[WHAT IS REQUIRED] From the listing below, pull each line that includes "ugniusado".

[RECORDS SUPPLIED]
"""

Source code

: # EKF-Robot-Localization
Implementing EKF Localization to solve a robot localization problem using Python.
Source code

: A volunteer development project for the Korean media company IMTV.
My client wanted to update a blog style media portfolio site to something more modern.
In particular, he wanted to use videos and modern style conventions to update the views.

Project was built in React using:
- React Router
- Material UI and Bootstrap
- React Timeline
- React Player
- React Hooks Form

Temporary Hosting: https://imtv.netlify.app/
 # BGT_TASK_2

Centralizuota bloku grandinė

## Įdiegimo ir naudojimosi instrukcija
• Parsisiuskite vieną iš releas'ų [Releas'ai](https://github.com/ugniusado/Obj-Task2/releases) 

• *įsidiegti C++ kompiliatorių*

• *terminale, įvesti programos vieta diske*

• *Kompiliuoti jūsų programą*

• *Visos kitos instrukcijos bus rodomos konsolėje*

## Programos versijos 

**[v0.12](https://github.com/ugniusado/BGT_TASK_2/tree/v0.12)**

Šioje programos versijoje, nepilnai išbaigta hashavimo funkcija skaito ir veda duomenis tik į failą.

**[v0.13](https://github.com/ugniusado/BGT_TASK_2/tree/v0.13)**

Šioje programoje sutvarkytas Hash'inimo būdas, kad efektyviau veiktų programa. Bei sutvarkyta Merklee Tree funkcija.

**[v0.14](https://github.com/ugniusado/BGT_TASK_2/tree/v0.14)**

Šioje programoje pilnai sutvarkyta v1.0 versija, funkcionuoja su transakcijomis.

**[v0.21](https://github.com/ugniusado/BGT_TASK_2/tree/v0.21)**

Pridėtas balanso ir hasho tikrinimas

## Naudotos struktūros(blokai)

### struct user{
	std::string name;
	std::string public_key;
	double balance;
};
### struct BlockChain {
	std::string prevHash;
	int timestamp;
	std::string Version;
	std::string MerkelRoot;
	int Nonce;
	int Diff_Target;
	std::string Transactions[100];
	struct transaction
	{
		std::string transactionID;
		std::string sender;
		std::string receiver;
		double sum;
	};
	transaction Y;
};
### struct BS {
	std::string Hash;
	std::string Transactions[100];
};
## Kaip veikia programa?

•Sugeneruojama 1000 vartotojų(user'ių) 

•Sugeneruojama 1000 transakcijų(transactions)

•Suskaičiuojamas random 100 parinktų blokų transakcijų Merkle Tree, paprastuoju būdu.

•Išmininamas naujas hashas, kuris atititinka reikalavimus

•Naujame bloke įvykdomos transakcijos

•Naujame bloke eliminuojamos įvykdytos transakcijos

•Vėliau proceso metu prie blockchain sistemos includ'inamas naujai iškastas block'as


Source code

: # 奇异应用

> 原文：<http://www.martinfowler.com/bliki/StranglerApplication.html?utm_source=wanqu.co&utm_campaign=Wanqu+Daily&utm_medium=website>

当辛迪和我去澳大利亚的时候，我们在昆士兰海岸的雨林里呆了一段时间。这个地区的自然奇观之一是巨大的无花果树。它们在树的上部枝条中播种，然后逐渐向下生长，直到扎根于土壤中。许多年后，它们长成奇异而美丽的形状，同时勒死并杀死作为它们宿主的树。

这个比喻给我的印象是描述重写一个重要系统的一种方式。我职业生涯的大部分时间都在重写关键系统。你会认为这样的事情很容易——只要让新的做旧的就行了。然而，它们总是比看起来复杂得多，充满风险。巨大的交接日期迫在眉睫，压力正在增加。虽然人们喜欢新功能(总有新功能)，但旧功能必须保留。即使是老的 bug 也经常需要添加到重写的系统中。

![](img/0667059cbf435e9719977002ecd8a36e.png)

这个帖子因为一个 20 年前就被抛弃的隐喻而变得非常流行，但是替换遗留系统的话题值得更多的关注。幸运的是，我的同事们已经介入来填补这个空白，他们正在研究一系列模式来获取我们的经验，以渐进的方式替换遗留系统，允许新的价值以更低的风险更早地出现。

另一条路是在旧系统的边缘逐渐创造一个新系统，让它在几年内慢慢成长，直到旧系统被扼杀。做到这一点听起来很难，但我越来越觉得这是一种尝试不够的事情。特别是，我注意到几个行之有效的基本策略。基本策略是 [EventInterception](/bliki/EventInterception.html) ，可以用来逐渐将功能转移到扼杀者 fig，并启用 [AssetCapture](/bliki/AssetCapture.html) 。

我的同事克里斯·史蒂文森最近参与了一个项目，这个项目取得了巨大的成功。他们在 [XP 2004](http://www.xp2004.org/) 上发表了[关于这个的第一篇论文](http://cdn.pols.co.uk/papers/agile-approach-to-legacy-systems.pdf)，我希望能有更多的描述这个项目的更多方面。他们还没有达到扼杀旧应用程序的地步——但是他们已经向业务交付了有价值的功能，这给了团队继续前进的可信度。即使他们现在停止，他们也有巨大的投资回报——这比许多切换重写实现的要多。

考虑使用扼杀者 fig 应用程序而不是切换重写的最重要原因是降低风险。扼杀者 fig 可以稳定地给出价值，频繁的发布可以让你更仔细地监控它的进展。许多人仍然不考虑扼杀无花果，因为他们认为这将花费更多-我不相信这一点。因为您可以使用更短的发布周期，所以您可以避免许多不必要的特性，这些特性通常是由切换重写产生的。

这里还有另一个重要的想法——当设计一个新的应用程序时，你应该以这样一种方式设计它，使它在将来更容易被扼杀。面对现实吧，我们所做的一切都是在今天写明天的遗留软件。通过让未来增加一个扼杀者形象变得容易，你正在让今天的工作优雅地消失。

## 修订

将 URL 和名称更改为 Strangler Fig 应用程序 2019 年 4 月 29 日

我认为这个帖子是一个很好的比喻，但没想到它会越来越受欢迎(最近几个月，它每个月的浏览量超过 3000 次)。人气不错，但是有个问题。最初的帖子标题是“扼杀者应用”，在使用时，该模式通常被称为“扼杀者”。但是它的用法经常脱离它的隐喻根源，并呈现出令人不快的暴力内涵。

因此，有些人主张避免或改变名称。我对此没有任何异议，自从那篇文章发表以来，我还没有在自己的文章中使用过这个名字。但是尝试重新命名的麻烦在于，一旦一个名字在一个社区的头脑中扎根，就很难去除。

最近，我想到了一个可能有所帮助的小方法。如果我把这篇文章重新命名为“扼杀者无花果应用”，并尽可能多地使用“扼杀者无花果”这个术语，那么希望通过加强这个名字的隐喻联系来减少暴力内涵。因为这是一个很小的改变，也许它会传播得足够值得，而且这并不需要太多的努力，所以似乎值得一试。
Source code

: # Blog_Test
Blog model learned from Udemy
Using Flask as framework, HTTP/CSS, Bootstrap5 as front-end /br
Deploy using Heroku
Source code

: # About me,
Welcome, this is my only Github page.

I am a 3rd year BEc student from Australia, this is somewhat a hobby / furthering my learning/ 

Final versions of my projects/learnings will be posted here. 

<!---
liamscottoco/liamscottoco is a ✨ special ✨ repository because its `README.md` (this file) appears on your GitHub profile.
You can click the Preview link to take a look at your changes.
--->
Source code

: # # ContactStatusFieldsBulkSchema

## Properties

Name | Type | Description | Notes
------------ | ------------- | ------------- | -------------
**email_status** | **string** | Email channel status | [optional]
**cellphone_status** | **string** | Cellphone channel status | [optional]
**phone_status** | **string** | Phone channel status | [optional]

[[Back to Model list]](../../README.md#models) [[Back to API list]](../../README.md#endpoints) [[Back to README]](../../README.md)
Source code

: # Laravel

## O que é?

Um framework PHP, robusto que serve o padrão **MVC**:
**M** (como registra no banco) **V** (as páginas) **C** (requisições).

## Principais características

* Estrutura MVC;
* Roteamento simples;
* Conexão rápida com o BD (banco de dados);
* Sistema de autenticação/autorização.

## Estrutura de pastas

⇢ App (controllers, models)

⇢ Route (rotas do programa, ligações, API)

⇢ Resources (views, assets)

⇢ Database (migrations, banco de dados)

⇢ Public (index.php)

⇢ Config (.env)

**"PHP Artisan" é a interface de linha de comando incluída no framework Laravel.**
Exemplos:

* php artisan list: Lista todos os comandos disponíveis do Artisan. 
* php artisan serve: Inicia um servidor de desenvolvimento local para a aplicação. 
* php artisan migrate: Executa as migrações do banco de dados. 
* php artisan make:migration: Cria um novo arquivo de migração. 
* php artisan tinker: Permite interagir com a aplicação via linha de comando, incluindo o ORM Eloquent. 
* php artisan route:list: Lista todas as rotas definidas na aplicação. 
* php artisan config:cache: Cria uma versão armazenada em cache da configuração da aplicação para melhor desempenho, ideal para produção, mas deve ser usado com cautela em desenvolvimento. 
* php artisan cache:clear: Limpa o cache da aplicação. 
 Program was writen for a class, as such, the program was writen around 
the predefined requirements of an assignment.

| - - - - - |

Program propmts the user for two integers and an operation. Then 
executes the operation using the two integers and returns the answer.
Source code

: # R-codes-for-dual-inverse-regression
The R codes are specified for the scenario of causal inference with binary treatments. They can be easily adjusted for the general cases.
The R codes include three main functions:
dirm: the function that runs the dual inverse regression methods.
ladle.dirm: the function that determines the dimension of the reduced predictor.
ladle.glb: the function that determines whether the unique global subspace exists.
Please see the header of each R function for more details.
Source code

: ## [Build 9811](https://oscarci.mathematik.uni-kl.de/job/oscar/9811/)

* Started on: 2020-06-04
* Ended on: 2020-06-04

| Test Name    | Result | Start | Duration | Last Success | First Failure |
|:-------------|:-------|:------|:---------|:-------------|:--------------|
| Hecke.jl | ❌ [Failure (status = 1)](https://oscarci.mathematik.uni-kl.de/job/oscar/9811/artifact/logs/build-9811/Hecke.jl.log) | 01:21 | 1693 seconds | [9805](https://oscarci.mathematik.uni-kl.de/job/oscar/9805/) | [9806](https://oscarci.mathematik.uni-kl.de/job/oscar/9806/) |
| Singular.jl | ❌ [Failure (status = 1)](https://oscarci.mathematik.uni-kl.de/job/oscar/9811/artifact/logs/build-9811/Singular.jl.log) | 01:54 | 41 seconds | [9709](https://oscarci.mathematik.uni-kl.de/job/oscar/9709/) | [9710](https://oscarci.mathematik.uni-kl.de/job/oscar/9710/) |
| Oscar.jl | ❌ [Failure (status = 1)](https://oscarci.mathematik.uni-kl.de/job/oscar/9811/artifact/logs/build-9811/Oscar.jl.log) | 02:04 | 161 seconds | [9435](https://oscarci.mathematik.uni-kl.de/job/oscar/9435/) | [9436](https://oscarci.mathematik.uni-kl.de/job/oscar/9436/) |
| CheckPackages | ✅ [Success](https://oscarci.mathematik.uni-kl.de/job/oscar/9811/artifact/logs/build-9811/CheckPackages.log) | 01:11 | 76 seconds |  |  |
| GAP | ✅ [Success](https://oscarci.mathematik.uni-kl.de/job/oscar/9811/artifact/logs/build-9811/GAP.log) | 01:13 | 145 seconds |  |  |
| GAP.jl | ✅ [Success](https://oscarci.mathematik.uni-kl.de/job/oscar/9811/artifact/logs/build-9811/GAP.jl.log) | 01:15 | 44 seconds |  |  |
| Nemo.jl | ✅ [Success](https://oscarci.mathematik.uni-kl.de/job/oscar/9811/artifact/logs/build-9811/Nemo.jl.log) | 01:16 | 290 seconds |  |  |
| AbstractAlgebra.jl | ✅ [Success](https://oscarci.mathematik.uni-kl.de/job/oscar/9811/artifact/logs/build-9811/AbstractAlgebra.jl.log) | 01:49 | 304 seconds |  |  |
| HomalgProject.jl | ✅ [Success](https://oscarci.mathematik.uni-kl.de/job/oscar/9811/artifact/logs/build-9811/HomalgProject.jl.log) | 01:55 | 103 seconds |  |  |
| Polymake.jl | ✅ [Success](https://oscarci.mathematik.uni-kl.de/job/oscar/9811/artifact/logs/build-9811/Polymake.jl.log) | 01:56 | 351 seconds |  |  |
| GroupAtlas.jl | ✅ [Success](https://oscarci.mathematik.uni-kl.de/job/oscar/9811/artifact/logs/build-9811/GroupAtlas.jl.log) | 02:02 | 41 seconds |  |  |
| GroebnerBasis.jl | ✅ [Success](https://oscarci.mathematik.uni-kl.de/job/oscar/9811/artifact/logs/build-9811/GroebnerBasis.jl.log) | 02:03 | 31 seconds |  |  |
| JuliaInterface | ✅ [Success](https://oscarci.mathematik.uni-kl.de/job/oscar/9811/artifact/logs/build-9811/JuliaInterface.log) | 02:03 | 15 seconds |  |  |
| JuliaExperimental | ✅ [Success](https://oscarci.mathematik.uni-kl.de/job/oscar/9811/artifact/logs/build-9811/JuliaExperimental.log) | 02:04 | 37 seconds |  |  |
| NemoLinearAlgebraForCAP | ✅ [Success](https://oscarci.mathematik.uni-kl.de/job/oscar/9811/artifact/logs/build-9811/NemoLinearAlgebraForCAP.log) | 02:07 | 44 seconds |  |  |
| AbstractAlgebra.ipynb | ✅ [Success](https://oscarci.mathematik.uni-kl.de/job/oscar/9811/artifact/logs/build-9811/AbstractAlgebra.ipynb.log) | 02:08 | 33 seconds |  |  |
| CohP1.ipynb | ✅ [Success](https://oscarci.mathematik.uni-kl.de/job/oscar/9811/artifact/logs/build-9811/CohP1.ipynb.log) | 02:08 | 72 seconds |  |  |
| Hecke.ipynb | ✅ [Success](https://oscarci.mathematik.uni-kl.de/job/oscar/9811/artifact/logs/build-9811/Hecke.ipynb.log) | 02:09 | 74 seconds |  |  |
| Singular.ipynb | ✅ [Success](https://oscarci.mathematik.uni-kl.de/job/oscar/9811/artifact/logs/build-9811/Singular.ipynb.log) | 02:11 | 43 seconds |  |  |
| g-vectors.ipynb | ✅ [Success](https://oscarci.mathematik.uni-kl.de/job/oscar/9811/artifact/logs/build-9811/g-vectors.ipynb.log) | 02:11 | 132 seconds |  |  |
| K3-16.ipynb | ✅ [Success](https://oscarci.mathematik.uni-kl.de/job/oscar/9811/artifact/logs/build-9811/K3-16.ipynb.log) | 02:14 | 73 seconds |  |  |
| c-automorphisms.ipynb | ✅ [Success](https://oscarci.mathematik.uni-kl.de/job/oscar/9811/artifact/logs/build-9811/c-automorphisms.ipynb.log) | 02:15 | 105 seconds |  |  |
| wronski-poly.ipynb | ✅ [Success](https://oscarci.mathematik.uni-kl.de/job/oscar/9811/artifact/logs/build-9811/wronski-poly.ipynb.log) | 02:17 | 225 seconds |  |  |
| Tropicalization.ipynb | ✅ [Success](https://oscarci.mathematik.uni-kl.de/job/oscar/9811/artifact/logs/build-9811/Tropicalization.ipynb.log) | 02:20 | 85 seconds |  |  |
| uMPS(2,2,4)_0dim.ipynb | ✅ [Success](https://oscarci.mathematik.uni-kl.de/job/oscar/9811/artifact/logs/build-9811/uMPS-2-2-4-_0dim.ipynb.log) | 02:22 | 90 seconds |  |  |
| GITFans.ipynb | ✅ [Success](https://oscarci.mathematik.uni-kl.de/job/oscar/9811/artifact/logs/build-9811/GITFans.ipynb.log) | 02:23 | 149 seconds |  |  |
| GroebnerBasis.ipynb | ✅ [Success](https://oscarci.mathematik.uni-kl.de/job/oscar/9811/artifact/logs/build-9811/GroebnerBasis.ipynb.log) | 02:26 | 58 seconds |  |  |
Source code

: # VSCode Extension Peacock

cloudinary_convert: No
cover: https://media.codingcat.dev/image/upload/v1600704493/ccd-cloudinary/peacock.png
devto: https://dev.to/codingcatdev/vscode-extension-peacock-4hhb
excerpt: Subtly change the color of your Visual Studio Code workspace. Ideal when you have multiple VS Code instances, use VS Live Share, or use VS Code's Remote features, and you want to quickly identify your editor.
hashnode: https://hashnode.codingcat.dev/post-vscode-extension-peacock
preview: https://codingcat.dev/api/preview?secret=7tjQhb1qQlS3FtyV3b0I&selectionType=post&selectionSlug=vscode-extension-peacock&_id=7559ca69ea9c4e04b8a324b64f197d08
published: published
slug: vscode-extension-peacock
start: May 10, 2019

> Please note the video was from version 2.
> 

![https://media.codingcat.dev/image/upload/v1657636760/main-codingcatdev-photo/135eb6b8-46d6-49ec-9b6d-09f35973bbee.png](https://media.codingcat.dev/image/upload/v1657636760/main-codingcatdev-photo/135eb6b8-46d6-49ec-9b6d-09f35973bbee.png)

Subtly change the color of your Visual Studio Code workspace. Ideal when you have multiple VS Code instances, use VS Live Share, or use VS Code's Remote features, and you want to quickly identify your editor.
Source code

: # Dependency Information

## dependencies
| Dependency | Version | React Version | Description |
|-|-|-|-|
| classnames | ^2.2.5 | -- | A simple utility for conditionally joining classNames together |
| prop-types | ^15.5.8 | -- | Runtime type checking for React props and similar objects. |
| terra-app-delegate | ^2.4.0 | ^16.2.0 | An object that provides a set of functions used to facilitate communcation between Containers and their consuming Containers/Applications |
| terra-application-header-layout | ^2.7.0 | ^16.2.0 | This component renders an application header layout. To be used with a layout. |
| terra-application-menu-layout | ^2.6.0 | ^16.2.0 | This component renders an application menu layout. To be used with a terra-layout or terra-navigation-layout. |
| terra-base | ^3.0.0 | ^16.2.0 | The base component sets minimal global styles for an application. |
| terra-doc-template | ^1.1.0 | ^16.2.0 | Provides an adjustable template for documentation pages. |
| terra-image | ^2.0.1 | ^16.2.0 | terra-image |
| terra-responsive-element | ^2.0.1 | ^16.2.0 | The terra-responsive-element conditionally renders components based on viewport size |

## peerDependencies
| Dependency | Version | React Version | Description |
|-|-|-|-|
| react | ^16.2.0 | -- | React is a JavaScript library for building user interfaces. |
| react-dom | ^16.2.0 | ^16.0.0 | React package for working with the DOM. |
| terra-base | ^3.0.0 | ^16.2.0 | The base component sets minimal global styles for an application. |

"""

[RESULT OF THIS TASK]
• Parsisiuskite vieną iš releas'ų [Releas'ai](https://github.com/ugniusado/Obj-Task2/releases) 
**[v0.12](https://github.com/ugniusado/BGT_TASK_2/tree/v0.12)**
**[v0.13](https://github.com/ugniusado/BGT_TASK_2/tree/v0.13)**
**[v0.14](https://github.com/ugniusado/BGT_TASK_2/tree/v0.14)**
**[v0.21](https://github.com/ugniusado/BGT_TASK_2/tree/v0.21)**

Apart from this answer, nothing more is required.